Barely old enough to vote when he loses his parents in an accident and inherits the family farm, Jess Hazel struggles to find meaning in the life he has always loved. Unable to shake the memory of a strange light he has seen hovering on the mountain peak above his valley home, he embarks on a pilgrimage, a halting inner odyssey riddled with fits and false starts.
Like the creek which cuts through the Allegheny foothills of its Western Pennsylvania setting, hope runs through every chapter of this novel. The beauty of the story lies in the unlikely people Jess encounters along the way, transmitters of a grace which at first hounds, then quietly eludes. Through events both tragic and joyous, Jess is led on a journey of self-discovery through ancestral sin, unexpected love, loss, holiness, compassion, forgiveness and redemption.
Genre: Fiction/Christian/Literary/General
If this were a movie, I’d rate it: PG
About the author:
Cheryl Anne Tuggle is a librarian, a freelance writer and a novelist, the author of Unexpected Joy: A Novel (Anaphora Press, 2011). She is a member of the Good Seed Writers Society and a featured writer on the blog Orthodox in the Ozarks. She has one son and one daughter, both grown, and lives in the wooded, rolling hills of the Missouri Ozarks with her husband of thirty-five years. Connect with the author at www.cherylannetuggle.com.
My take:
The set-up for Lights on the Mountain was, for me, one I couldn’t resist. So many rich themes to dig into! Not to mention an almost mystical setting. While I expected more of a literal, physical journey, what I discovered instead was a journey of the soul. If novels have personalities, this one is an introvert.
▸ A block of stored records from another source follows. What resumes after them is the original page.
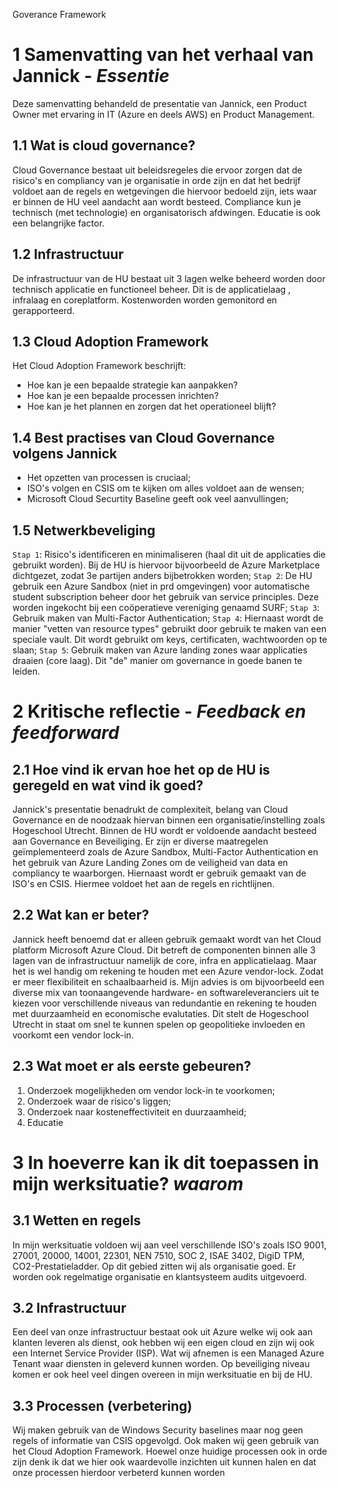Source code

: Goverance Framework
# 1 Samenvatting van het verhaal van Jannick - *Essentie*
Deze samenvatting behandeld de presentatie van Jannick, een Product Owner met ervaring in IT (Azure en deels AWS) en Product Management. 
## 1.1 Wat is cloud governance? 
Cloud Governance bestaat uit beleidsregeles die ervoor zorgen dat de risico's en compliancy van je organisatie in orde zijn en dat het bedrijf voldoet aan de regels en wetgevingen die hiervoor bedoeld zijn, iets waar er binnen de HU veel aandacht aan wordt besteed. Compliance kun je technisch (met technologie) en organisatorisch afdwingen. Educatie is ook een belangrijke factor. 
## 1.2 Infrastructuur
De infrastructuur van de HU bestaat uit 3 lagen welke beheerd worden door technisch applicatie en functioneel beheer. Dit is de applicatielaag , infralaag en coreplatform. Kostenworden worden gemonitord en gerapporteerd. 
## 1.3 Cloud Adoption Framework
Het Cloud Adoption Framework beschrijft:
- Hoe kan je een bepaalde strategie kan aanpakken?
- Hoe kan je een bepaalde processen inrichten?
- Hoe kan je het plannen en zorgen dat het operationeel blijft?
## 1.4 Best practises van Cloud Governance volgens Jannick
- Het opzetten van processen is cruciaal;
- ISO's volgen en CSIS om te kijken om alles voldoet aan de wensen;
- Microsoft Cloud Securtity Baseline geeft ook veel aanvullingen;
## 1.5 Netwerkbeveliging
`Stap 1`: Risico's identificeren en minimaliseren (haal dit uit de applicaties die gebruikt worden). Bij de HU is hiervoor bijvoorbeeld de Azure Marketplace dichtgezet, zodat 3e partijen anders bijbetrokken worden;
`Stap 2`: De HU gebruik een Azure Sandbox (niet in prd omgevingen) voor automatische student subscription beheer door het gebruik van service principles. Deze worden ingekocht bij een coöperatieve vereniging genaamd SURF; `Stap 3`: Gebruik maken van Multi-Factor Authentication;
`Stap 4`: Hiernaast wordt de manier "vetten van resource types" gebruikt door gebruik te maken van een speciale vault. Dit wordt gebruikt om keys, certificaten, wachtwoorden op te slaan;
`Stap 5`: Gebruik maken van Azure landing zones waar applicaties draaien (core laag). Dit "de" manier om governance in goede banen te leiden. 

# 2 Kritische reflectie - *Feedback en feedforward*

## 2.1 Hoe vind ik ervan hoe het op de HU is geregeld en wat vind ik goed?
Jannick's presentatie benadrukt de complexiteit, belang van Cloud Governance en de noodzaak hiervan binnen een organisatie/instelling zoals Hogeschool Utrecht.
Binnen de HU wordt er voldoende aandacht besteed aan Governance en Beveiliging. Er zijn er diverse maatregelen geïmplementeerd zoals de Azure Sandbox, Multi-Factor Authentication en het gebruik van Azure Landing Zones om de veiligheid van data en compliancy te waarborgen. Hiernaast wordt er gebruik gemaakt van de ISO's en CSIS. Hiermee voldoet het aan de regels en richtlijnen.
## 2.2 Wat kan er beter?
Jannick heeft benoemd dat er alleen gebruik gemaakt wordt van het Cloud platform Microsoft Azure Cloud. Dit betreft de componenten binnen alle 3 lagen van de infrastructuur namelijk de core, infra en applicatielaag.  Maar het is wel handig om rekening te houden met een Azure vendor-lock. Zodat er meer flexibiliteit en schaalbaarheid is. Mijn advies is om bijvoorbeeld een diverse mix van toonaangevende hardware- en softwareleveranciers uit te kiezen voor verschillende niveaus van redundantie en rekening te houden met duurzaamheid en economische evalutaties. Dit stelt de Hogeschool Utrecht in staat om snel te kunnen spelen op geopolitieke invloeden en voorkomt een vendor lock-in.

## 2.3 Wat moet er als eerste gebeuren?
1. Onderzoek mogelijkheden om vendor lock-in te voorkomen;
2. Onderzoek waar de risico's liggen;
3. Onderzoek naar kosteneffectiviteit en duurzaamheid;
4. Educatie

# 3 In hoeverre kan ik dit toepassen in mijn werksituatie? *waarom*

## 3.1 Wetten en regels
In mijn werksituatie voldoen wij aan veel verschillende ISO's zoals ISO 9001, 27001, 20000, 14001, 22301, NEN 7510, SOC 2, ISAE 3402, DigiD TPM, CO2-Prestatieladder. Op dit gebied zitten wij als organisatie goed. Er worden ook regelmatige organisatie en klantsysteem audits uitgevoerd.
## 3.2 Infrastructuur
Een deel van onze infrastructuur bestaat ook uit Azure welke wij ook aan klanten leveren als dienst, ook hebben wij een eigen cloud en zijn wij ook een Internet Service Provider (ISP). Wat wij afnemen is een Managed Azure Tenant waar diensten in geleverd kunnen worden. Op beveiliging niveau komen er ook heel veel dingen overeen in mijn werksituatie en bij de HU.
## 3.3 Processen (verbetering)
Wij maken gebruik van de Windows Security baselines maar nog geen regels of informatie van CSIS opgevolgd. Ook maken wij geen gebruik van het Cloud Adoption Framework. Hoewel onze huidige processen ook in orde zijn denk ik   dat we hier ook waardevolle inzichten uit kunnen halen en dat onze processen hierdoor verbeterd kunnen worden
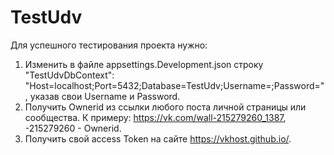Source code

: # TestUdv
Для успешного тестирования проекта нужно:
1. Изменить в файле appsettings.Development.json строку "TestUdvDbContext": "Host=localhost;Port=5432;Database=TestUdv;Username=;Password=", указав свои Username и Password.
2. Получить Ownerid из ссылки любого поста личной страницы или сообщества. К примеру: https://vk.com/wall-215279260_1387, -215279260 - Ownerid.
3. Получить свой access Token на сайте https://vkhost.github.io/.
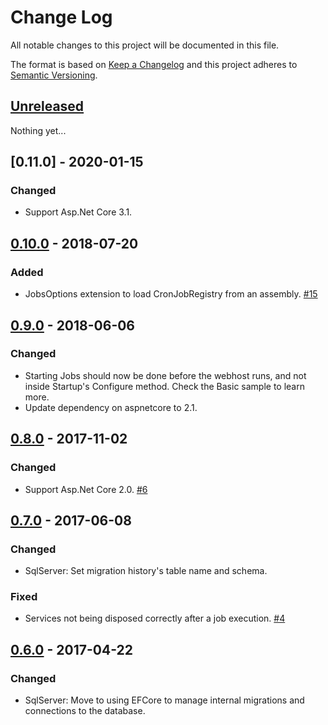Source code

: # Change Log
All notable changes to this project will be documented in this file.

The format is based on [Keep a Changelog](http://keepachangelog.com/)
and this project adheres to [Semantic Versioning](http://semver.org/).

## [Unreleased]
Nothing yet...

## [0.11.0] - 2020-01-15
### Changed
- Support Asp.Net Core 3.1.

## [0.10.0] - 2018-07-20
### Added
- JobsOptions extension to load CronJobRegistry from an assembly. [#15](https://github.com/mrahhal/MR.AspNetCore.Jobs/pull/15)

## [0.9.0] - 2018-06-06
### Changed
- Starting Jobs should now be done before the webhost runs, and not inside Startup's Configure method. Check the Basic sample to learn more.
- Update dependency on aspnetcore to 2.1.

## [0.8.0] - 2017-11-02
### Changed
- Support Asp.Net Core 2.0. [#6](https://github.com/mrahhal/MR.AspNetCore.Jobs/pull/6)

## [0.7.0] - 2017-06-08
### Changed
- SqlServer: Set migration history's table name and schema.

### Fixed
- Services not being disposed correctly after a job execution. [#4](https://github.com/mrahhal/MR.AspNetCore.Jobs/issues/4)

## [0.6.0] - 2017-04-22
### Changed
- SqlServer: Move to using EFCore to manage internal migrations and connections to the database.

[Unreleased]: https://github.com/mrahhal/MR.AspNetCore.Jobs/compare/0.10.0...HEAD
[0.10.0]: https://github.com/mrahhal/MR.AspNetCore.Jobs/compare/0.9.0...0.10.0
[0.9.0]: https://github.com/mrahhal/MR.AspNetCore.Jobs/compare/0.8.0...0.9.0
[0.8.0]: https://github.com/mrahhal/MR.AspNetCore.Jobs/compare/0.7.0...0.8.0
[0.7.0]: https://github.com/mrahhal/MR.AspNetCore.Jobs/compare/0.6.0...0.7.0
[0.6.0]: https://github.com/mrahhal/MR.AspNetCore.Jobs/compare/0.5.0...0.6.0
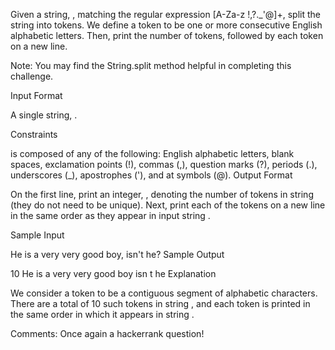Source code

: Given a string, , matching the regular expression [A-Za-z !,?._'@]+, split the string into tokens. We define a token to be one or more consecutive English alphabetic letters. Then, print the number of tokens, followed by each token on a new line.

Note: You may find the String.split method helpful in completing this challenge.

Input Format

A single string, .

Constraints

 is composed of any of the following: English alphabetic letters, blank spaces, exclamation points (!), commas (,), question marks (?), periods (.), underscores (_), apostrophes ('), and at symbols (@).
Output Format

On the first line, print an integer, , denoting the number of tokens in string  (they do not need to be unique). Next, print each of the  tokens on a new line in the same order as they appear in input string .

Sample Input

He is a very very good boy, isn't he?
Sample Output

10
He
is
a
very
very
good
boy
isn
t
he
Explanation

We consider a token to be a contiguous segment of alphabetic characters. There are a total of 10 such tokens in string , and each token is printed in the same order in which it appears in string .

Comments:
Once again a hackerrank question!

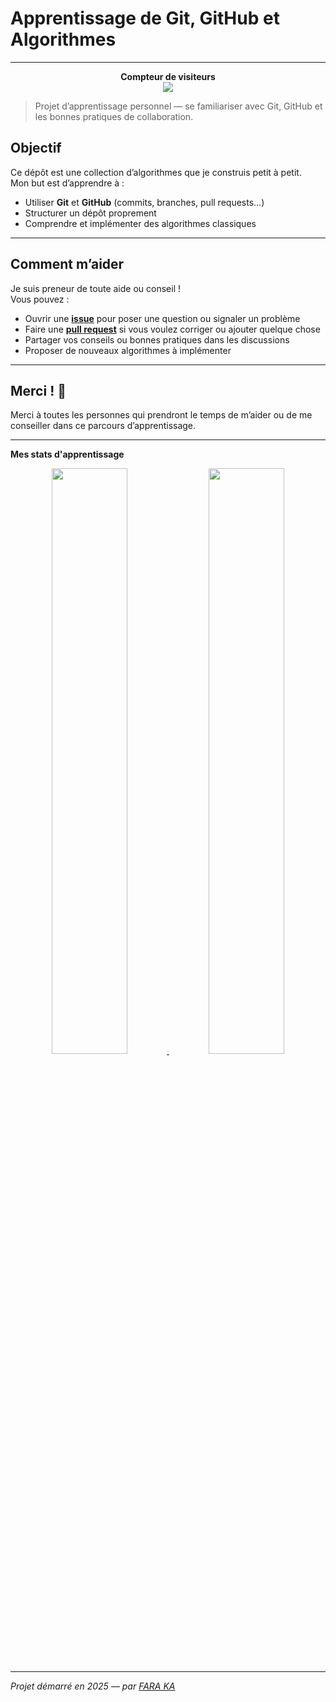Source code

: # Apprentissage de Git, GitHub et Algorithmes

---

<p align="center">
  <strong>Compteur de visiteurs</strong><br>
  <img src="https://profile-counter.glitch.me/sinedyla/count.svg" />
</p>


> Projet d’apprentissage personnel — se familiariser avec Git, GitHub et les bonnes pratiques de collaboration.



## Objectif

Ce dépôt est une collection d’algorithmes que je construis petit à petit.  
Mon but est d’apprendre à :

- Utiliser **Git** et **GitHub** (commits, branches, pull requests…)
- Structurer un dépôt proprement
- Comprendre et implémenter des algorithmes classiques

---


## Comment m’aider

Je suis preneur de toute aide ou conseil !  
Vous pouvez :
- Ouvrir une **[issue](https://github.com/sinedyla/votre-repo/issues)** pour poser une question ou signaler un problème
- Faire une **[pull request](https://github.com/sinedyla/votre-repo/pulls)** si vous voulez corriger ou ajouter quelque chose
- Partager vos conseils ou bonnes pratiques dans les discussions
- Proposer de nouveaux algorithmes à implémenter
---

## Merci ! 💙

Merci à toutes les personnes qui prendront le temps de m’aider ou de me conseiller dans ce parcours d’apprentissage.

---
**Mes stats d'apprentissage**
<div align="center">
  <a href="https://github.com/sinedyla/github-readme-stats">
    <img src="https://github-readme-stats.vercel.app/api?username=sinedyla&show_icons=true&include_all_commits=true&theme=buefy&hide_border=true" width="49%" />
  </a>
  <a href="https://github.com/sinedyla/github-readme-stats">
    <img src="https://github-readme-stats.vercel.app/api/top-langs/?username=sinedyla&layout=compact&theme=buefy&hide_border=true" width="49%" />
  </a>
</div>

---

*Projet démarré en 2025 — par [FARA KA](https://github.com/sineydla)*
The exploration of both Russian Orthodox and Quaker values within the context of this mountain setting especially surprised and intrigued me. The author’s spare, poetic style of writing was just right for the bittersweet story it conveyed.
Lights on the Mountain is reminiscent of The Killing Tree by Rachel Keener, the Dust Bowl novels by Susie Finkbeiner and, for its literary style, Liar’s Winter by Cindy K. Sproles.
Thanks to Paraclete Press for providing me this book free of charge. All opinions are mine.